Problem to solve: Exact copy, no pictures: output all the records that follow.

Records contained in a dataset:
###

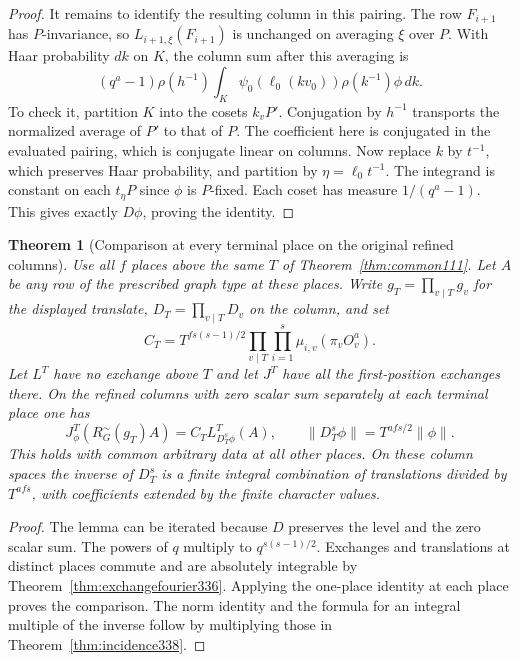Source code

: \documentclass[a4paper,11pt]{article}
\newtheorem{theorem}[proposition]{Theorem}
\theoremstyle{definition}
\theoremstyle{remark}
\numberwithin{equation}{section}
\begin{document}
\begin{proof}
It remains to identify the resulting column in this pairing.
The row \(F_{i+1}\) has \(P\)-invariance, so \(L_{i+1,\xi}(F_{i+1})\)
is unchanged on averaging \(\xi\) over \(P\). With Haar probability
\(dk\) on \(K\), the column sum after this averaging is
\[
 (q^a-1)\rho(h^{-1})
       \int_K\psi_0(\ell_0(kv_0))\rho(k^{-1})\phi\,dk .
\]
To check it, partition \(K\) into the cosets \(k_vP'\).
Conjugation by \(h^{-1}\) transports the normalized average of
\(P'\) to that of \(P\). The coefficient here is conjugated in
the evaluated pairing, which is conjugate linear on columns.
Now replace \(k\) by \(t^{-1}\), which preserves Haar probability,
and partition by \(\eta=\ell_0 t^{-1}\). The integrand is constant
on each \(t_\eta P\) since \(\phi\) is \(P\)-fixed. Each coset has
measure \(1/(q^a-1)\). This gives exactly \(D\phi\), proving the identity.
\end{proof}

\begin{theorem}[Comparison at every terminal place on the original refined columns]\label{thm:terminalwalk338}
Use all \(f\) places above the same \(T\) of Theorem~\ref{thm:common111}.
Let \(A\) be any row of the prescribed graph type at these places.
Write \(g_T=\prod_{v\mid T}g_v\) for the displayed translate,
\(D_T=\prod_{v\mid T}D_v\) on the column, and set
\[
 C_T= T^{fs(s-1)/2}
                 \prod_{v\mid T}\prod_{i=1}^s\mu_{i,v}(\pi_v O_v^a).
\]
Let \(L^T\) have no exchange above \(T\) and let \(J^T\) have
all the first-position exchanges there. On the refined columns
with zero scalar sum separately at each terminal place one has
\[
 J^T_\phi(R_G^\sim(g_T)A)= C_T L^T_{D_T^s\phi}(A),
       \qquad \|D_T^s\phi\|=T^{afs/2}\|\phi\|.
\]
This holds with common arbitrary data at all other places. On
these column spaces the inverse of \(D_T^s\) is a finite integral
combination of translations divided by \(T^{afs}\), with
coefficients extended by the finite character values.
\end{theorem}
\begin{proof}
The lemma can be iterated because \(D\) preserves the level and the
zero scalar sum. The powers of \(q\) multiply to \(q^{s(s-1)/2}\).
Exchanges and translations at distinct places commute and are
absolutely integrable by Theorem~\ref{thm:exchangefourier336}.
Applying the one-place identity at each place proves the comparison.
The norm identity and the formula for an integral multiple of the
inverse follow by multiplying those in Theorem~\ref{thm:incidence338}.
\end{proof}
\end{document}

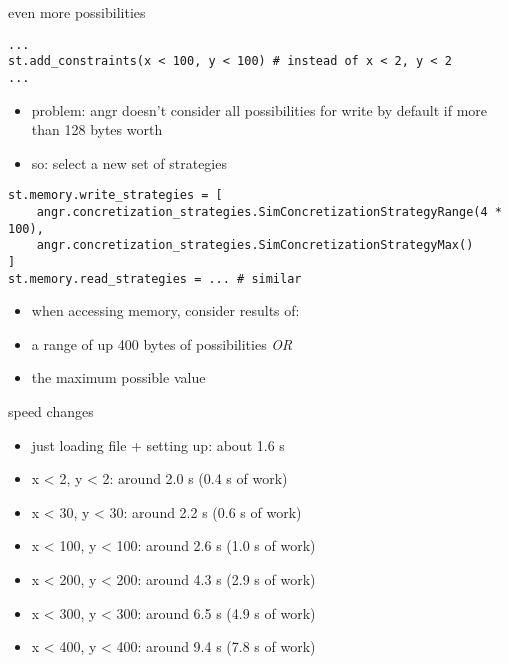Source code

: \begin{frame}[fragile]{even more possibilities}
\begin{Verbatim}[fontsize=\fontsize{9}{10}]
...
st.add_constraints(x < 100, y < 100) # instead of x < 2, y < 2
...
\end{Verbatim}
\begin{itemize}
\item problem: angr doesn't consider all possibilities for write by default if more
    than 128 bytes worth
\item so: select a new set of strategies
\end{itemize}
\begin{Verbatim}[fontsize=\fontsize{8}{9}]
st.memory.write_strategies = [
    angr.concretization_strategies.SimConcretizationStrategyRange(4 * 100),
    angr.concretization_strategies.SimConcretizationStrategyMax()
]
st.memory.read_strategies = ... # similar
\end{Verbatim}
\begin{itemize}
\item when accessing memory, consider results of:
\item a range of up 400 bytes of possibilities \textit{OR}
\item the maximum possible value
\end{itemize}
\end{frame}

\begin{frame}{speed changes}
\begin{itemize}
\item just loading file + setting up: about 1.6 s
\item x < 2, y < 2: around 2.0 s (0.4 s of work)
\item x < 30, y < 30: around 2.2 s (0.6 s of work)
\item x < 100, y < 100: around 2.6 s (1.0 s of work)
\item x < 200, y < 200: around 4.3 s (2.9 s of work)
\item x < 300, y < 300: around 6.5 s (4.9 s of work)
\item x < 400, y < 400: around 9.4 s (7.8 s of work)
\end{itemize}
\end{frame}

###

Result of this task:
Source code

: \documentclass[a4paper,11pt]{article}
\newtheorem{theorem}[proposition]{Theorem}
\theoremstyle{definition}
\theoremstyle{remark}
\numberwithin{equation}{section}
\begin{document}
\begin{proof}
It remains to identify the resulting column in this pairing.
The row \(F_{i+1}\) has \(P\)-invariance, so \(L_{i+1,\xi}(F_{i+1})\)
is unchanged on averaging \(\xi\) over \(P\). With Haar probability
\(dk\) on \(K\), the column sum after this averaging is
\[
 (q^a-1)\rho(h^{-1})
       \int_K\psi_0(\ell_0(kv_0))\rho(k^{-1})\phi\,dk .
\]
To check it, partition \(K\) into the cosets \(k_vP'\).
Conjugation by \(h^{-1}\) transports the normalized average of
\(P'\) to that of \(P\). The coefficient here is conjugated in
the evaluated pairing, which is conjugate linear on columns.
Now replace \(k\) by \(t^{-1}\), which preserves Haar probability,
and partition by \(\eta=\ell_0 t^{-1}\). The integrand is constant
on each \(t_\eta P\) since \(\phi\) is \(P\)-fixed. Each coset has
measure \(1/(q^a-1)\). This gives exactly \(D\phi\), proving the identity.
\end{proof}

\begin{theorem}[Comparison at every terminal place on the original refined columns]\label{thm:terminalwalk338}
Use all \(f\) places above the same \(T\) of Theorem~\ref{thm:common111}.
Let \(A\) be any row of the prescribed graph type at these places.
Write \(g_T=\prod_{v\mid T}g_v\) for the displayed translate,
\(D_T=\prod_{v\mid T}D_v\) on the column, and set
\[
 C_T= T^{fs(s-1)/2}
                 \prod_{v\mid T}\prod_{i=1}^s\mu_{i,v}(\pi_v O_v^a).
\]
Let \(L^T\) have no exchange above \(T\) and let \(J^T\) have
all the first-position exchanges there. On the refined columns
with zero scalar sum separately at each terminal place one has
\[
 J^T_\phi(R_G^\sim(g_T)A)= C_T L^T_{D_T^s\phi}(A),
       \qquad \|D_T^s\phi\|=T^{afs/2}\|\phi\|.
\]
This holds with common arbitrary data at all other places. On
these column spaces the inverse of \(D_T^s\) is a finite integral
combination of translations divided by \(T^{afs}\), with
coefficients extended by the finite character values.
\end{theorem}
\begin{proof}
The lemma can be iterated because \(D\) preserves the level and the
zero scalar sum. The powers of \(q\) multiply to \(q^{s(s-1)/2}\).
Exchanges and translations at distinct places commute and are
absolutely integrable by Theorem~\ref{thm:exchangefourier336}.
Applying the one-place identity at each place proves the comparison.
The norm identity and the formula for an integral multiple of the
inverse follow by multiplying those in Theorem~\ref{thm:incidence338}.
\end{proof}
\end{document}

Source code

: \begin{frame}[fragile]{even more possibilities}
\begin{Verbatim}[fontsize=\fontsize{9}{10}]
...
st.add_constraints(x < 100, y < 100) # instead of x < 2, y < 2
...
\end{Verbatim}
\begin{itemize}
\item problem: angr doesn't consider all possibilities for write by default if more
    than 128 bytes worth
\item so: select a new set of strategies
\end{itemize}
\begin{Verbatim}[fontsize=\fontsize{8}{9}]
st.memory.write_strategies = [
    angr.concretization_strategies.SimConcretizationStrategyRange(4 * 100),
    angr.concretization_strategies.SimConcretizationStrategyMax()
]
st.memory.read_strategies = ... # similar
\end{Verbatim}
\begin{itemize}
\item when accessing memory, consider results of:
\item a range of up 400 bytes of possibilities \textit{OR}
\item the maximum possible value
\end{itemize}
\end{frame}

\begin{frame}{speed changes}
\begin{itemize}
\item just loading file + setting up: about 1.6 s
\item x < 2, y < 2: around 2.0 s (0.4 s of work)
\item x < 30, y < 30: around 2.2 s (0.6 s of work)
\item x < 100, y < 100: around 2.6 s (1.0 s of work)
\item x < 200, y < 200: around 4.3 s (2.9 s of work)
\item x < 300, y < 300: around 6.5 s (4.9 s of work)
\item x < 400, y < 400: around 9.4 s (7.8 s of work)
\end{itemize}
\end{frame}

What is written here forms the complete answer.